Sonic Frontiers titan boss fight

Despite a mishmash of incompatible ideas and much of the game’s design conspiring to induce fury, Sonic Frontiers excels in making you feel cool as hell. Fortunately, it does this often enough to overlook regular bouts of tedium along the way. Sonic hasn’t yet mastered the 3D realm, but he’s getting close. All he needs to do is channel his own advice: gotta go fast.

Sonic Frontiers was played on PS5 using a review code provided by the publisher.

Buy Sonic Frontiers on Amazon:

You can actually eat Sonic’s beloved chilli dog meal in real life

To coincide with the launch of Sonic Frontiers, Harry’s Café de Wheels in Sydney has a limited-time Hedgehog deal where you get a chilli dog topped with onion rings – shaped like the rings Sonic collects in-game – and a blue-coloured “Cybershake” milkshake for $16.90.

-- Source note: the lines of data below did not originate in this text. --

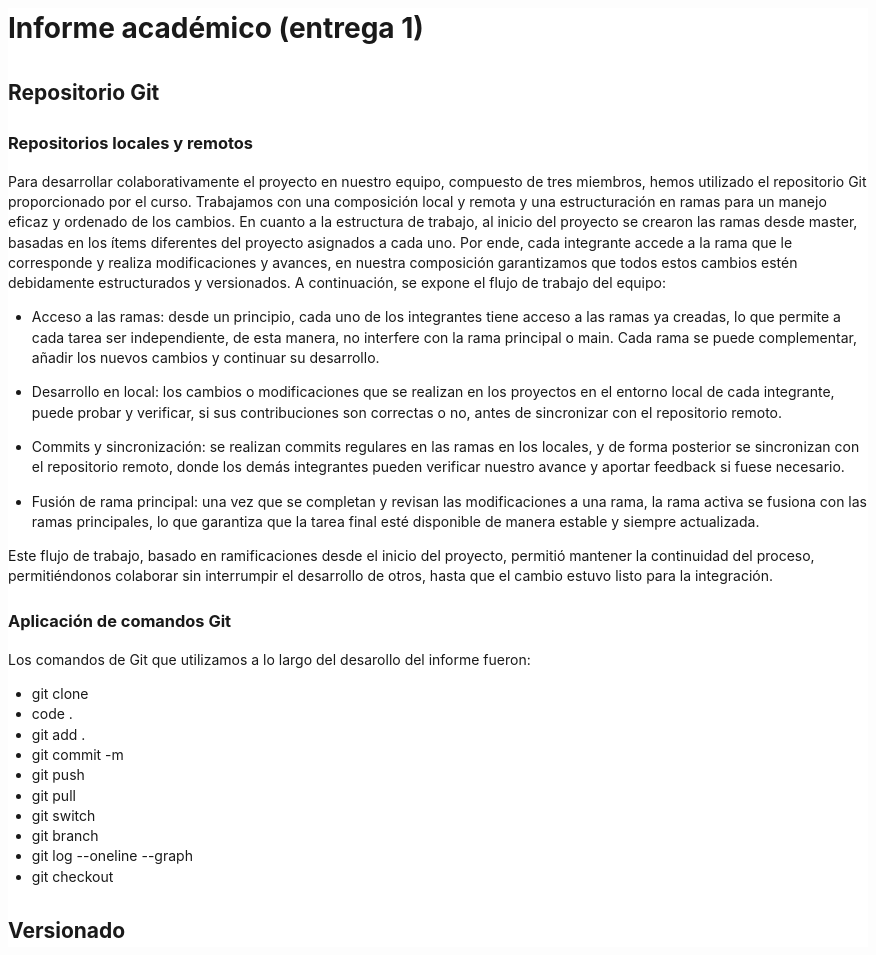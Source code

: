 # Informe académico (entrega 1)

## Repositorio Git

### Repositorios locales y remotos

Para desarrollar colaborativamente el proyecto en nuestro equipo, compuesto de tres miembros, hemos utilizado el repositorio Git proporcionado por el curso. Trabajamos con una composición local y remota y una estructuración en ramas para un manejo eficaz y ordenado de los cambios. En cuanto a la estructura de trabajo, al inicio del proyecto se crearon las ramas desde master, basadas en los ítems diferentes del proyecto asignados a cada uno. Por ende, cada integrante accede a la rama que le corresponde y realiza modificaciones y avances, en nuestra composición garantizamos que todos estos cambios estén debidamente estructurados y versionados. A continuación, se expone el flujo de trabajo del equipo:

- Acceso a las ramas: desde un principio, cada uno de los integrantes tiene acceso a las ramas ya creadas, lo que permite a cada tarea ser independiente, de esta manera, no interfere con la rama principal o main. Cada rama se puede complementar, añadir los nuevos cambios y continuar su desarrollo.

- Desarrollo en local: los cambios o modificaciones que se realizan en los proyectos en el entorno local de cada integrante, puede probar y verificar, si sus contribuciones son correctas o no, antes de sincronizar con el repositorio remoto.

- Commits y sincronización: se realizan commits regulares en las ramas en los locales, y de forma posterior se sincronizan con el repositorio remoto, donde los demás integrantes pueden verificar nuestro avance y aportar feedback si fuese necesario.

- Fusión de rama principal: una vez que se completan y revisan las modificaciones a una rama, la rama activa se fusiona con las ramas principales, lo que garantiza que la tarea final esté disponible de manera estable y siempre actualizada.

Este flujo de trabajo, basado en ramificaciones desde el inicio del proyecto, permitió mantener la continuidad del proceso, permitiéndonos colaborar sin interrumpir el desarrollo de otros, hasta que el cambio estuvo listo para la integración.

### Aplicación de comandos Git

Los comandos de Git que utilizamos a lo largo del desarollo del informe fueron:

- git clone
- code .
- git add .
- git commit -m
- git push
- git pull
- git switch
- git branch
- git log --oneline --graph
- git checkout

## Versionado
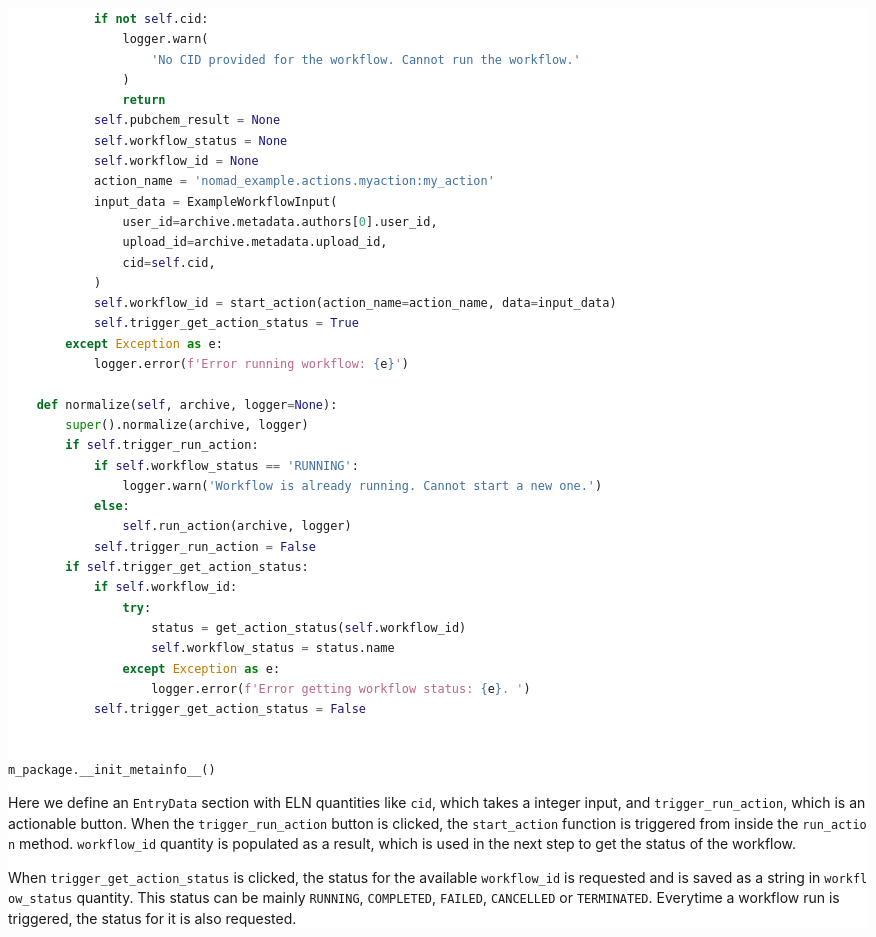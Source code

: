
 ```py
            if not self.cid:
                logger.warn(
                    'No CID provided for the workflow. Cannot run the workflow.'
                )
                return
            self.pubchem_result = None
            self.workflow_status = None
            self.workflow_id = None
            action_name = 'nomad_example.actions.myaction:my_action'
            input_data = ExampleWorkflowInput(
                user_id=archive.metadata.authors[0].user_id,
                upload_id=archive.metadata.upload_id,
                cid=self.cid,
            )
            self.workflow_id = start_action(action_name=action_name, data=input_data)
            self.trigger_get_action_status = True
        except Exception as e:
            logger.error(f'Error running workflow: {e}')

    def normalize(self, archive, logger=None):
        super().normalize(archive, logger)
        if self.trigger_run_action:
            if self.workflow_status == 'RUNNING':
                logger.warn('Workflow is already running. Cannot start a new one.')
            else:
                self.run_action(archive, logger)
            self.trigger_run_action = False
        if self.trigger_get_action_status:
            if self.workflow_id:
                try:
                    status = get_action_status(self.workflow_id)
                    self.workflow_status = status.name
                except Exception as e:
                    logger.error(f'Error getting workflow status: {e}. ')
            self.trigger_get_action_status = False


m_package.__init_metainfo__()
```

Here we define an `EntryData` section with ELN quantities like `cid`, which
takes a integer input, and `trigger_run_action`, which is an actionable
button. When the `trigger_run_action` button is clicked, the `start_action`
function is triggered from inside the `run_action` method.
`workflow_id` quantity is populated as a result, which is used in the next step
to get the status of the workflow.

When `trigger_get_action_status` is clicked, the status for the available `workflow_id` is requested and is saved as a string in `workflow_status`
quantity. This status can be mainly `RUNNING`, `COMPLETED`, `FAILED`, `CANCELLED` or `TERMINATED`. Everytime a workflow run is triggered, the status for it is also requested.
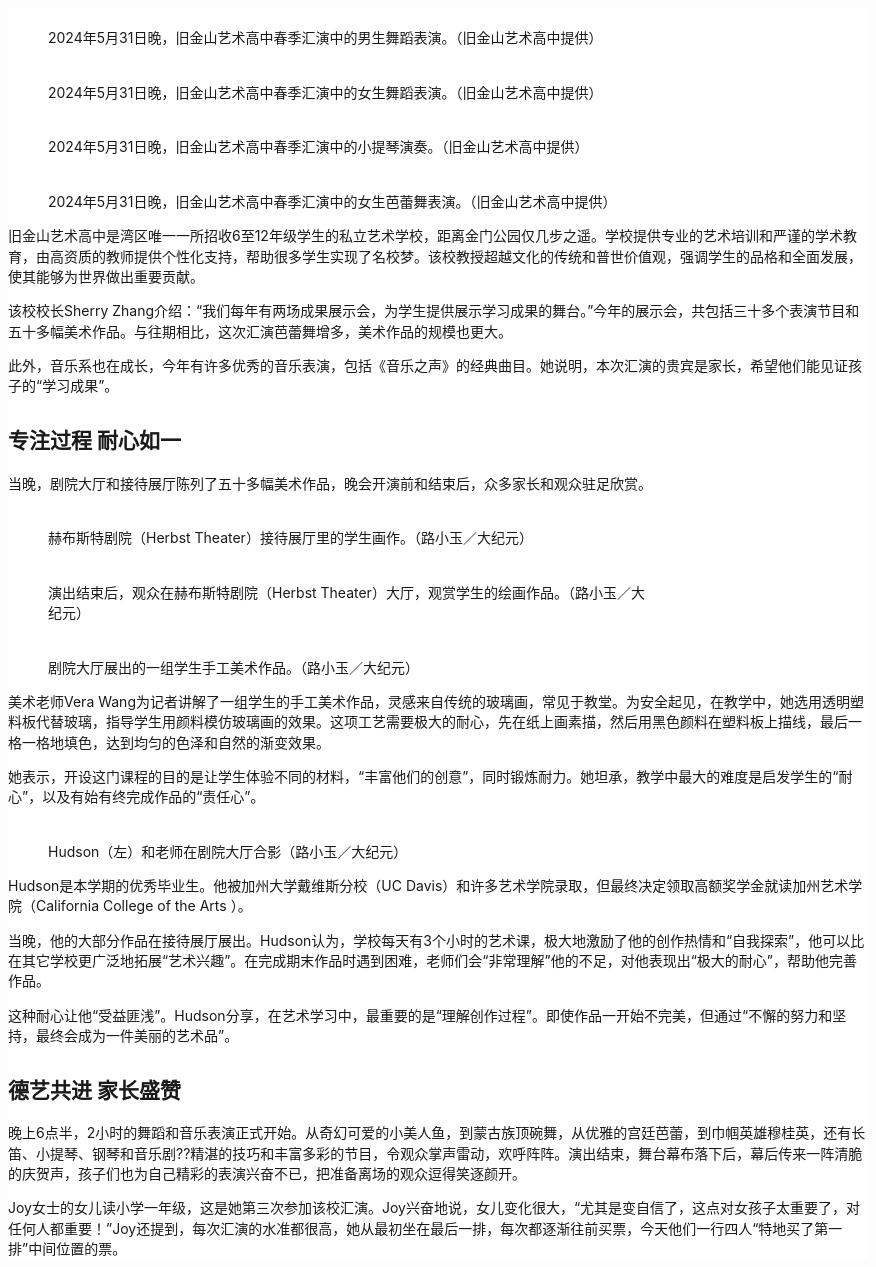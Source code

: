 <figure id="attachment_14266549" aria-describedby="caption-attachment-14266549" style="width: 600px" class="wp-caption aligncenter"><a target="_blank" href="https://i.epochtimes.com/assets/uploads/2024/06/id14266549-0c795e572ecbe20c2eb94b9117cbd2c6.jpeg"><img decoding="async" class="size-large wp-image-14266549" src="https://i.epochtimes.com/assets/uploads/2024/06/id14266549-0c795e572ecbe20c2eb94b9117cbd2c6-600x400.jpeg" alt="" width="600" b="400" /></a><figcaption id="caption-attachment-14266549" class="wp-caption-text">2024年5月31日晚，旧金山艺术高中春季汇演中的男生舞蹈表演。（旧金山艺术高中提供）</figcaption></figure>
<figure id="attachment_14266552" aria-describedby="caption-attachment-14266552" style="width: 600px" class="wp-caption aligncenter"><a target="_blank" href="https://i.epochtimes.com/assets/uploads/2024/06/id14266552-24e6ad82f95a2246ebd46ba1a52130fd.jpeg"><img decoding="async" class="size-large wp-image-14266552" src="https://i.epochtimes.com/assets/uploads/2024/06/id14266552-24e6ad82f95a2246ebd46ba1a52130fd-600x400.jpeg" alt="" width="600" b="400" /></a><figcaption id="caption-attachment-14266552" class="wp-caption-text">2024年5月31日晚，旧金山艺术高中春季汇演中的女生舞蹈表演。（旧金山艺术高中提供）</figcaption></figure>
<figure id="attachment_14266553" aria-describedby="caption-attachment-14266553" style="width: 600px" class="wp-caption aligncenter"><a target="_blank" href="https://i.epochtimes.com/assets/uploads/2024/06/id14266553-fc77424ead5b890313c9063120aef9c3.png"><img decoding="async" class="size-large wp-image-14266553" src="https://i.epochtimes.com/assets/uploads/2024/06/id14266553-fc77424ead5b890313c9063120aef9c3-600x400.png" alt="" width="600" b="400" /></a><figcaption id="caption-attachment-14266553" class="wp-caption-text">2024年5月31日晚，旧金山艺术高中春季汇演中的小提琴演奏。（旧金山艺术高中提供）</figcaption></figure>
<figure id="attachment_14266554" aria-describedby="caption-attachment-14266554" style="width: 600px" class="wp-caption aligncenter"><a target="_blank" href="https://i.epochtimes.com/assets/uploads/2024/06/id14266554-f57693195e5414598060c270709eed03.jpeg"><img decoding="async" class="size-large wp-image-14266554" src="https://i.epochtimes.com/assets/uploads/2024/06/id14266554-f57693195e5414598060c270709eed03-600x400.jpeg" alt="" width="600" b="400" /></a><figcaption id="caption-attachment-14266554" class="wp-caption-text">2024年5月31日晚，旧金山艺术高中春季汇演中的女生芭蕾舞表演。（旧金山艺术高中提供）</figcaption></figure>
<p>旧金山艺术高中是湾区唯一一所招收6至12年级学生的私立艺术学校，距离金门公园仅几步之遥。学校提供专业的艺术培训和严谨的学术教育，由高资质的教师提供个性化支持，帮助很多学生实现了名校梦。该校教授超越文化的传统和普世价值观，强调学生的品格和全面发展，使其能够为世界做出重要贡献。</p>
<p>该校校长Sherry Zhang介绍：“我们每年有两场成果展示会，为学生提供展示学习成果的舞台。”今年的展示会，共包括三十多个表演节目和五十多幅美术作品。与往期相比，这次汇演芭蕾舞增多，美术作品的规模也更大。</p>
<p>此外，音乐系也在成长，今年有许多优秀的音乐表演，包括《音乐之声》的经典曲目。她说明，本次汇演的贵宾是家长，希望他们能见证孩子的“学习成果”。</p>
<h2>专注过程 耐心如一</h2>
<p>当晚，剧院大厅和接待展厅陈列了五十多幅美术作品，晚会开演前和结束后，众多家长和观众驻足欣赏。</p>
<figure id="attachment_14266556" aria-describedby="caption-attachment-14266556" style="width: 600px" class="wp-caption aligncenter"><a target="_blank" href="https://i.epochtimes.com/assets/uploads/2024/06/id14266556-a7e34632e73fb5cfc187427d91c835a1.png"><img decoding="async" class="size-large wp-image-14266556" src="https://i.epochtimes.com/assets/uploads/2024/06/id14266556-a7e34632e73fb5cfc187427d91c835a1-600x400.png" alt="" width="600" b="400" /></a><figcaption id="caption-attachment-14266556" class="wp-caption-text">赫布斯特剧院（Herbst Theater）接待展厅里的学生画作。（路小玉／大纪元）</figcaption></figure>
<figure id="attachment_14266558" aria-describedby="caption-attachment-14266558" style="width: 600px" class="wp-caption aligncenter"><a target="_blank" href="https://i.epochtimes.com/assets/uploads/2024/06/id14266558-1eecfa581d6c6544f30371b44711c8e0.png"><img decoding="async" class="size-large wp-image-14266558" src="https://i.epochtimes.com/assets/uploads/2024/06/id14266558-1eecfa581d6c6544f30371b44711c8e0-600x400.png" alt="" width="600" b="400" /></a><figcaption id="caption-attachment-14266558" class="wp-caption-text">演出结束后，观众在赫布斯特剧院（Herbst Theater）大厅，观赏学生的绘画作品。（路小玉／大纪元）</figcaption></figure>
<figure id="attachment_14266559" aria-describedby="caption-attachment-14266559" style="width: 600px" class="wp-caption aligncenter"><a target="_blank" href="https://i.epochtimes.com/assets/uploads/2024/06/id14266559-8bd37fc93aab5bd0e971db3e6594ebc8.png"><img decoding="async" class="size-large wp-image-14266559" src="https://i.epochtimes.com/assets/uploads/2024/06/id14266559-8bd37fc93aab5bd0e971db3e6594ebc8-600x400.png" alt="" width="600" b="400" /></a><figcaption id="caption-attachment-14266559" class="wp-caption-text">剧院大厅展出的一组学生手工美术作品。（路小玉／大纪元）</figcaption></figure>
<p>美术老师Vera Wang为记者讲解了一组学生的手工美术作品，灵感来自传统的玻璃画，常见于教堂。为安全起见，在教学中，她选用透明塑料板代替玻璃，指导学生用颜料模仿玻璃画的效果。这项工艺需要极大的耐心，先在纸上画素描，然后用黑色颜料在塑料板上描线，最后一格一格地填色，达到均匀的色泽和自然的渐变效果。</p>
<p>她表示，开设这门课程的目的是让学生体验不同的材料，“丰富他们的创意”，同时锻炼耐力。她坦承，教学中最大的难度是启发学生的“耐心”，以及有始有终完成作品的“责任心”。</p>
<figure id="attachment_14266560" aria-describedby="caption-attachment-14266560" style="width: 600px" class="wp-caption aligncenter"><a target="_blank" href="https://i.epochtimes.com/assets/uploads/2024/06/id14266560-TU-Hudson.png"><img decoding="async" class="size-large wp-image-14266560" src="https://i.epochtimes.com/assets/uploads/2024/06/id14266560-TU-Hudson-600x400.png" alt="" width="600" b="400" /></a><figcaption id="caption-attachment-14266560" class="wp-caption-text">Hudson（左）和老师在剧院大厅合影（路小玉／大纪元）</figcaption></figure>
<p>Hudson是本学期的优秀毕业生。他被加州大学戴维斯分校（UC Davis）和许多艺术学院录取，但最终决定领取高额奖学金就读加州艺术学院（California College of the Arts ）。</p>
<p>当晚，他的大部分作品在接待展厅展出。Hudson认为，学校每天有3个小时的艺术课，极大地激励了他的创作热情和“自我探索”，他可以比在其它学校更广泛地拓展“艺术兴趣”。在完成期末作品时遇到困难，老师们会“非常理解”他的不足，对他表现出“极大的耐心”，帮助他完善作品。</p>
<p>这种耐心让他“受益匪浅”。Hudson分享，在艺术学习中，最重要的是“理解创作过程”。即使作品一开始不完美，但通过“不懈的努力和坚持，最终会成为一件美丽的艺术品”。</p>
<h2>德艺共进 家长盛赞</h2>
<p>晚上6点半，2小时的舞蹈和音乐表演正式开始。从奇幻可爱的小美人鱼，到蒙古族顶碗舞，从优雅的宫廷芭蕾，到巾帼英雄穆桂英，还有长笛、小提琴、钢琴和音乐剧??精湛的技巧和丰富多彩的节目，令观众掌声雷动，欢呼阵阵。演出结束，舞台幕布落下后，幕后传来一阵清脆的庆贺声，孩子们也为自己精彩的表演兴奋不已，把准备离场的观众逗得笑逐颜开。</p>
<p>Joy女士的女儿读小学一年级，这是她第三次参加该校汇演。Joy兴奋地说，女儿变化很大，“尤其是变自信了，这点对女孩子太重要了，对任何人都重要！”Joy还提到，每次汇演的水准都很高，她从最初坐在最后一排，每次都逐渐往前买票，今天他们一行四人“特地买了第一排”中间位置的票。</p>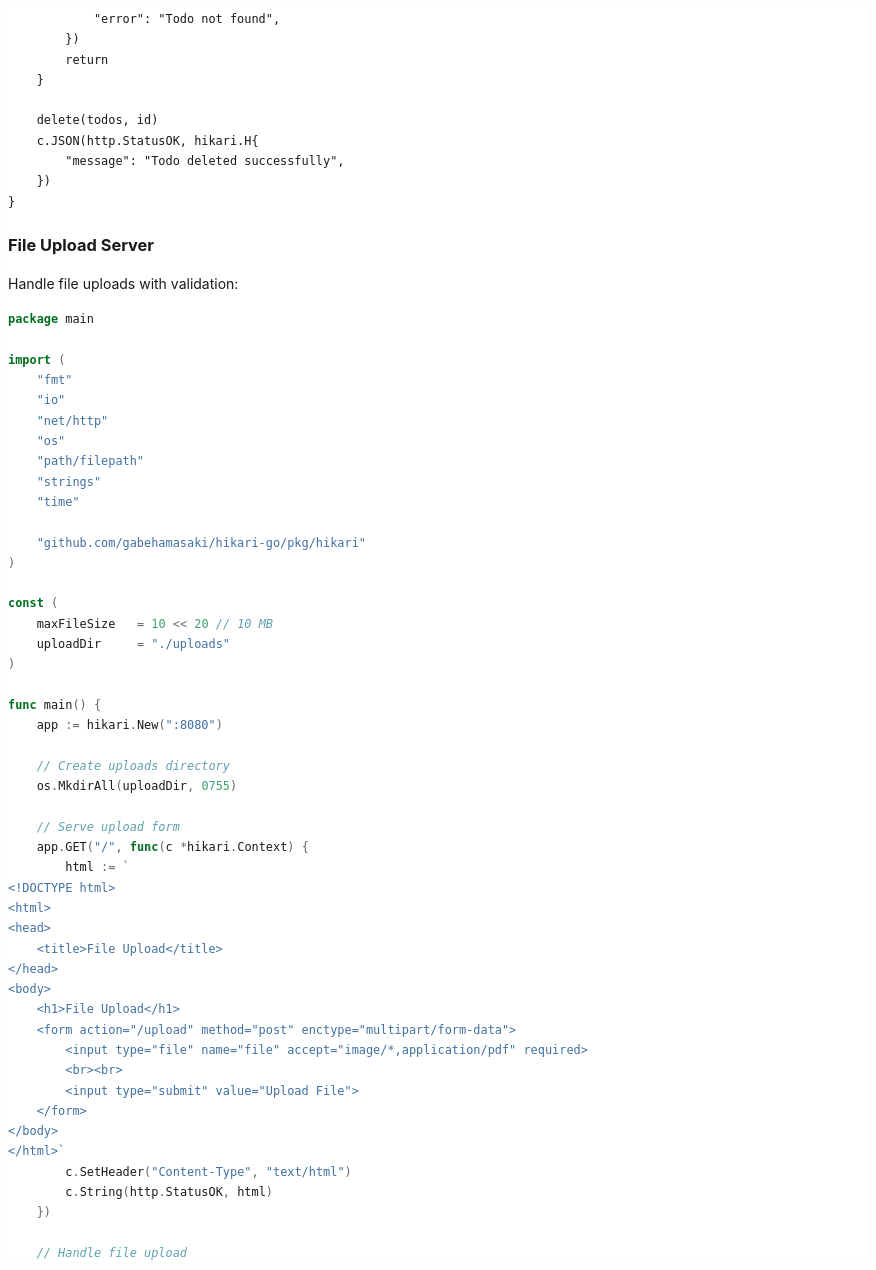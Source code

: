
 ```
            "error": "Todo not found",
        })
        return
    }

    delete(todos, id)
    c.JSON(http.StatusOK, hikari.H{
        "message": "Todo deleted successfully",
    })
}
```

### File Upload Server

Handle file uploads with validation:

```go
package main

import (
    "fmt"
    "io"
    "net/http"
    "os"
    "path/filepath"
    "strings"
    "time"

    "github.com/gabehamasaki/hikari-go/pkg/hikari"
)

const (
    maxFileSize   = 10 << 20 // 10 MB
    uploadDir     = "./uploads"
)

func main() {
    app := hikari.New(":8080")

    // Create uploads directory
    os.MkdirAll(uploadDir, 0755)

    // Serve upload form
    app.GET("/", func(c *hikari.Context) {
        html := `
<!DOCTYPE html>
<html>
<head>
    <title>File Upload</title>
</head>
<body>
    <h1>File Upload</h1>
    <form action="/upload" method="post" enctype="multipart/form-data">
        <input type="file" name="file" accept="image/*,application/pdf" required>
        <br><br>
        <input type="submit" value="Upload File">
    </form>
</body>
</html>`
        c.SetHeader("Content-Type", "text/html")
        c.String(http.StatusOK, html)
    })

    // Handle file upload
```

  • Sonic Frontiers - Harry's Cafe De Wheels promotion close up
  • Sonic Frontiers - Harry's Cafe De Wheels promotion 1

Available now from 13 Harry’s Café de Wheels locations until 11 December, you can even win a sweet prize pack including an Xbox Series X console and a Hisense 4K TV. There’s more info on the café chain’s website if you’re keen to eat like Sonic.

It’s a cute promotion that pays homage to the Sonic series – let us know if you spot it in the wild. Thankfully, the meal is easier on the eyes than the accompanying custom controller giveaway. Its design is… bold, I’ll give it that.

God of War Ragnarök is here, and people are loving it

One of this year’s most anticipated games is here, to the excitement of the gaming public. God of War Ragnarök is the action-adventure sequel to the 2018 PlayStation 4 game, following Kratos and his son Atreus as they journey through the world of Norse mythology. In a glowing five-star review, GamesHub editor Edmond Tran was mightily impressed.

“By the end, God of War Ragnarök will leave a major, lasting impact on you, with thoughts and quandaries that may well resonate into your own life. It’s exactly what a piece of work of this size, budget, calibre, and intent should strive to do.”

He’s not the only one wowed by the latest PlayStation exclusive either. The latest God of War sits on 94 out of 100 on global reviews aggregator Metacritic.

It’s out now and available on Amazon for PlayStation 5 and PlayStation 4.

The God of War is also hungry

Not content to let Sonic have his chilli dog and eat it, there’s also a food-themed promotion for God of War Ragnarök. PlayStation Australia and Norse-inspired restaurant Mjølner have teamed up for a nine-course dining experience called “Discover the Realms”.

God of War Ragnarok Mjolner dining experience

Available in both of Mjølner’s Melbourne and Sydney restaurants, the menu includes drinks and dishes like the Light of Alfheim mocktail, and the Secrets Of The Father – a fancy label for a dry aged scotch fillet with bottarga sauce. It all looks delicious.

Bookings are open now for Melbourne and Sydney until 20 November.

Two of 2022’s best games are now on Xbox Game Pass

Xbox Game Pass is one of the best value subscription services in gaming – it’s even playable on Samsung TVs – and it just got even better.

Return to Monkey Island, a long-awaited follow-up to the classic point-and-click-adventure series is now included with a subscription. I’ve been meaning to play it, so now’s the perfect chance. Also, Vampire Survivors will launch on Xbox consoles via Game Pass. Although it doesn’t look like much on the surface, it’s incredibly good fun and perfect for losing hours at a time.

Gaming hardware – Samsung brings a new SSD optimised for gaming

Samsung announced a new M2 SSD, the 990 Pro ready for release on 21 November, offering what the company claims is the highest speed available from the PCIe 4.0 interface. In numbers, its sequential read speeds are up to 7,450 megabytes per second (MB/s), while its write speeds go up to 6,900 MB/s, even faster than the 980 Pro. In fact, the speeds are similar to the PNY XLR8 SSD we reviewed earlier in the year.

Available in 1TB and 2TB storage options, with a 4TB model expected next year, you can pre-order the 990 Pro SSD from Samsung now, starting at $265. They’re also running a promotion where the first 100 people to pre-order will also receive a bonus Portable SSD T7 500GB worth $149.